_Work to complete_:
Could you copy every line from the material below in which "암시적으로" appears?

_Listed records_:
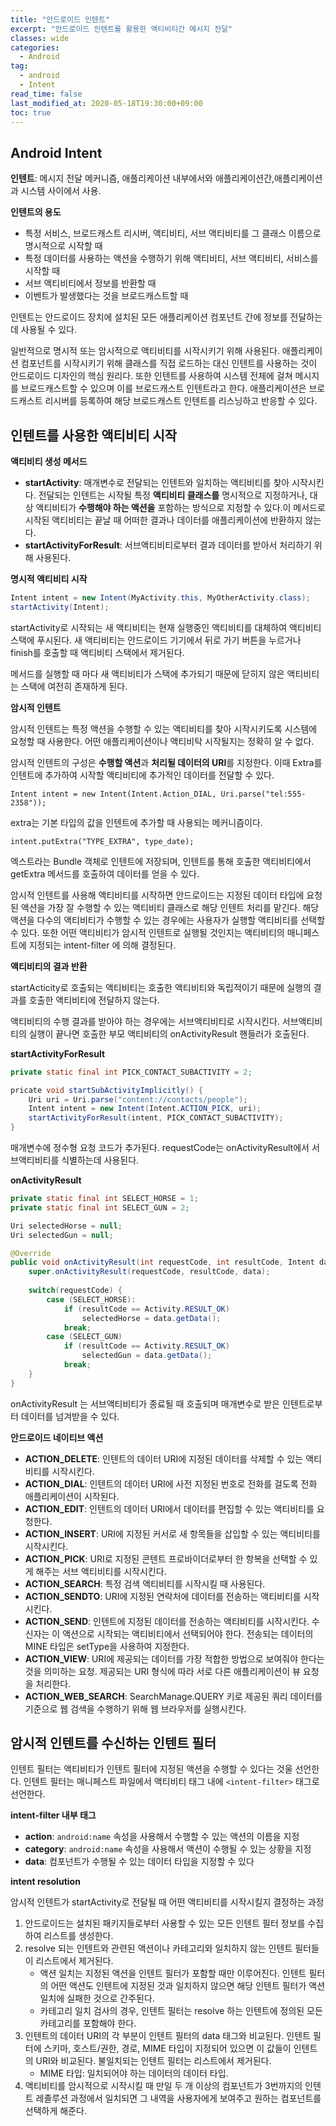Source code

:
 ```yaml
---
title: "안드로이드 인텐트"
excerpt: "안드로이드 인텐트를 활용한 액티비티간 메시지 전달"
classes: wide
categories: 
  - Android
tag:
  - android
  - Intent
read_time: false
last_modified_at: 2020-05-18T19:30:00+09:00
toc: true
---
```


## Android Intent

**인텐트**: 메시지 전달 메커니즘, 애플리케이션 내부에서와 애플리케이션간,애플리케이션과 시스템 사이에서 사용.

**인텐트의 용도**

- 특정 서비스, 브로드캐스트 리시버, 액티비티, 서브 액티비티를 그 클래스 이름으로 명시적으로 시작할 때
- 특정 데이터를 사용하는 액션을 수행하기 위해 액티비티, 서브 액티비티, 서비스를 시작할 때
- 서브 액티비티에서 정보를 반환할 때
- 이벤트가 발생했다는 것을 브로드캐스트할 때

인텐트는 안드로이드 장치에 설치된 모든 애플리케이션 컴포넌트 간에 정보를 전달하는 데 사용될 수 있다.

일반적으로 명시적 또는 암시적으로 액티비티를 시작시키기 위해 사용된다. 애플리케이션 컴포넌트를 시작시키기 위해 클래스를 직접 로드하는 대신 인텐트를 사용하는 것이 안드로이드 디자인의 핵심 원리다. 또한 인텐트를 사용하여 시스템 전체에 걸쳐 메시지를 브로드캐스트할 수 있으며 이를 브로드캐스트 인텐트라고 한다. 애플리케이션은 브로드캐스트 리시버를 등록하여 해당 브로드캐스트 인텐트를 리스닝하고 반응할 수 있다.

## 인텐트를 사용한 액티비티 시작

**액티비티 생성 메서드**

- **startActivity**: 매개변수로 전달되는 인텐트와 일치하는 액티비티를 찾아 시작시킨다. 전달되는 인텐트는 시작될 특정 **액티비티 클래스를** 명시적으로 지정하거나, 대상 액티비티가 **수행해야 하는 액션을** 포함하는 방식으로 지정할 수 있다.이 메서드로 시작된 액티비티는 끝날 때 어떠한 결과나 데이터를 애플리케이션에 반환하지 않는다.
- **startActivityForResult**: 서브액티비티로부터 결과 데이터를 받아서 처리하기 위해 사용된다.

**명시적 액티비티 시작**

```java
Intent intent = new Intent(MyActivity.this, MyOtherActivity.class);
startActivity(Intent);
```

startActivity로 시작되는 새 액티비티는 현재 실행중인 액티비티를 대체하여 액티비티 스택에 푸시된다. 새 액티비티는 안드로이드 기기에서 뒤로 가기 버튼을 누르거나 finish를 호출할 때 액티비티 스택에서 제거된다. 

메서드를 실행할 때 마다 새 액티비티가 스택에 추가되기 때문에 닫히지 않은 액티비티는 스택에 여전히 존재하게 된다.

**암시적 인텐트**

암시적 인텐트는 특정 액션을 수행할 수 있는 액티비티를 찾아 시작시키도록 시스템에 요청할 때 사용한다. 어떤 애플리케이션이나 액티비탁 시작될지는 정확히 알 수 없다.

암시적 인텐트의 구성은 **수행할 액션**과 **처리될 데이터의 URI**를 지정한다. 이때 Extra를 인텐트에 추가하여 시작할 액티비티에 추가적인 데이터를 전달할 수 있다.

`Intent intent = new Intent(Intent.Action_DIAL, Uri.parse("tel:555-2358"));`

extra는 기본 타입의 값을 인텐트에 추가할 때 사용되는 메커니즘이다. 

`intent.putExtra("TYPE_EXTRA", type_date);`

엑스트라는 Bundle 객체로 인텐트에 저장되며, 인텐트를 통해 호출한 액티비티에서 getExtra 메서드를 호출하여 데이터를 얻을 수 있다.

암시적 인텐트를 사용해 액티비티를 시작하면 안드로이드는 지정된 데이터 타입에 요청된 액션을 가장 잘 수행할 수 있는 액티비티 클래스로 해당 인텐트 처리를 맡긴다. 해당 액션을 다수의 액티비티가 수행할 수 있는 경우에는 사용자가 실행할 액티비티를 선택할 수 있다. 또한 어떤 액티비티가 암시적 인텐트로 실행될 것인지는 액티비티의 매니페스트에 지정되는 intent-filter 에 의해 결정된다.

**액티비티의 결과 반환**

startActicity로 호출되는 액티비티는 호출한 액티비티와 독립적이기 때문에 실행의 결과를 호출한 액티비티에 전달하지 않는다. 

액티비티의 수행 결과를 받아야 하는 경우에는 서브액티비티로 시작시킨다. 서브액티비티의 실행이 끝나면 호출한 부모 액티비티의 onActivityResult 핸들러가 호출된다.

**startActivityForResult**

```java
private static final int PICK_CONTACT_SUBACTIVITY = 2;

pricate void startSubActivityImplicitly() {
	Uri uri = Uri.parse("content://contacts/people");
	Intent intent = new Intent(Intent.ACTION_PICK, uri);
	startActivityForResult(intent, PICK_CONTACT_SUBACTIVITY);
}
```

매개변수에 정수형 요청 코드가 추가된다. requestCode는 onActivityResult에서 서브액티비티를 식별하는데 사용된다.

**onActivityResult**

```java
private static final int SELECT_HORSE = 1;
private static final int SELECT_GUN = 2;

Uri selectedHorse = null;
Uri selectedGun = null;

@Override
public void onActivityResult(int requestCode, int resultCode, Intent data) {
	super.onActivityResult(requestCode, resultCode, data);
	
	switch(requestCode) {
		case (SELECT_HORSE):
			if (resultCode == Activity.RESULT_OK)
				selectedHorse = data.getData();
			break;
		case (SELECT_GUN)
			if (resultCode == Activity.RESULT_OK)
				selectedGun = data.getData();
			break;
	}
}
```

onActivityResult 는 서브액티비티가 종료될 때 호출되며 매개변수로 받은 인텐트로부터 데이터를 넘겨받을 수 있다.

**안드로이드 네이티브 액션**

- **ACTION_DELETE**: 인텐트의 데이터 URI에 지정된 데이터를 삭제할 수 있는 액티비티를 시작시킨다.
- **ACTION_DIAL**: 인텐트의 데이터 URI에 사전 지정된 번호로 전화를 걸도록 전화 애플리케이션이 시작된다.
- **ACTION_EDIT**: 인텐트의 데이터 URI에서 데이터를 편집할 수 있는 액티비티를 요청한다.
- **ACTION_INSERT**: URI에 지정된 커서로 새 항목들을 삽입할 수 있는 액티비티를 시작시킨다.
- **ACTION_PICK**: URI로 지정된 콘텐트 프로바이더로부터 한 항복을 선택할 수 있게 해주는 서브 액티비티를 시작시킨다. 
- **ACTION_SEARCH**: 특정 검색 액티비티를 시작시킬 때 사용된다.
- **ACTION_SENDTO**: URI에 지정된 연락처에 데이터를 전송하는 액티비티를 시작시킨다.
- **ACTION_SEND**: 인텐트에 지정된 데이터를 전송하는 액티비티를 시작시킨다. 수신자는 이 액션으로 시작되는 액티비티에서 선택되어야 한다. 전송되는 데이터의 MINE 타입은 setType을 사용하여 지정한다.
- **ACTION_VIEW**: URI에 제공되는 데이터를 가장 적합한 방법으로 보여줘야 한다는 것을 의미하는 요청. 제공되는 URI 형식에 따라 서로 다른 애플리케이션이 뷰 요청을 처리한다.
- **ACTION_WEB_SEARCH**: SearchManage.QUERY 키로 제공된 쿼리 데이터를 기준으로 웹 검색을 수행하기 위해 웹 브라우저를 실행시킨다.

## 암시적 인텐트를 수신하는 인텐트 필터

인텐트 필터는 액티비티가 인텐트 필터에 지정된 액션을 수행할 수 있다는 것울 선언한다. 인텐트 필터는 매니페스트 파일에서 액티비티 태그 내에 `<intent-filter>` 태그로 선언한다.

**intent-filter 내부 태그**

- **action**: `android:name` 속성을 사용해서 수행할 수 있는 액션의 이름을 지정
- **category**: `android:name` 속성을 사용해서 액션이 수행될 수 있는 상황을 지정
- **data**: 컴포넌트가 수행될 수 있는 데이터 타입을 지정할 수 있다

**intent resolution**

암시적 인텐트가 startActivity로 전달될 때 어떤 액티비티를 시작시킬지 결정하는 과정

1. 안드로이드는 설치된 패키지들로부터 사용할 수 있는 모든 인텐트 필터 정보를 수집하여 리스트를 생성한다.
2. resolve 되는 인텐트와 관련된 액션이나 카테고리와 일치하지 않는 인텐트 필터들이 리스트에서 제거된다.
   - 액션 일치는 지정된 액션을 인텐트 필터가 포함할 때만 이루어진다. 인텐트 필터의 어떤 액션도 인텐트에 지정된 것과 일치하지 않으면 해당 인텐트 필터가 액션 일치에 실패한 것으로 간주된다.
   - 카테고리 일치 검사의 경우, 인텐트 필터는 resolve 하는 인텐트에 정의된 모든 카테고리를 포함해야 한다.
3. 인텐트의 데이터 URI의 각 부분이 인텐트 필터의 data 태그와 비교된다. 인텐트 필터에 스키마, 호스트/권한, 경로, MIME 타입이 지정되어 있으면 이 값들이 인텐트의 URI와 비교된다. 불일치되는 인텐트 필터는 리스트에서 제거된다.
   - MIME 타입: 일치되어야 하는 데이터의 데이터 타입.
4. 액티비티를 암시적으로 시작시킬 때 만일 두 개 이상의 컴포넌트가 3번까지의 인텐트 레졸루션 과정에서 일치되면 그 내역을 사용자에게 보여주고 원하는 컴포넌트를 선택하게 해준다.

_Finished exercise_:
일반적으로 명시적 또는 암시적으로 액티비티를 시작시키기 위해 사용된다. 애플리케이션 컴포넌트를 시작시키기 위해 클래스를 직접 로드하는 대신 인텐트를 사용하는 것이 안드로이드 디자인의 핵심 원리다. 또한 인텐트를 사용하여 시스템 전체에 걸쳐 메시지를 브로드캐스트할 수 있으며 이를 브로드캐스트 인텐트라고 한다. 애플리케이션은 브로드캐스트 리시버를 등록하여 해당 브로드캐스트 인텐트를 리스닝하고 반응할 수 있다.
4. 액티비티를 암시적으로 시작시킬 때 만일 두 개 이상의 컴포넌트가 3번까지의 인텐트 레졸루션 과정에서 일치되면 그 내역을 사용자에게 보여주고 원하는 컴포넌트를 선택하게 해준다.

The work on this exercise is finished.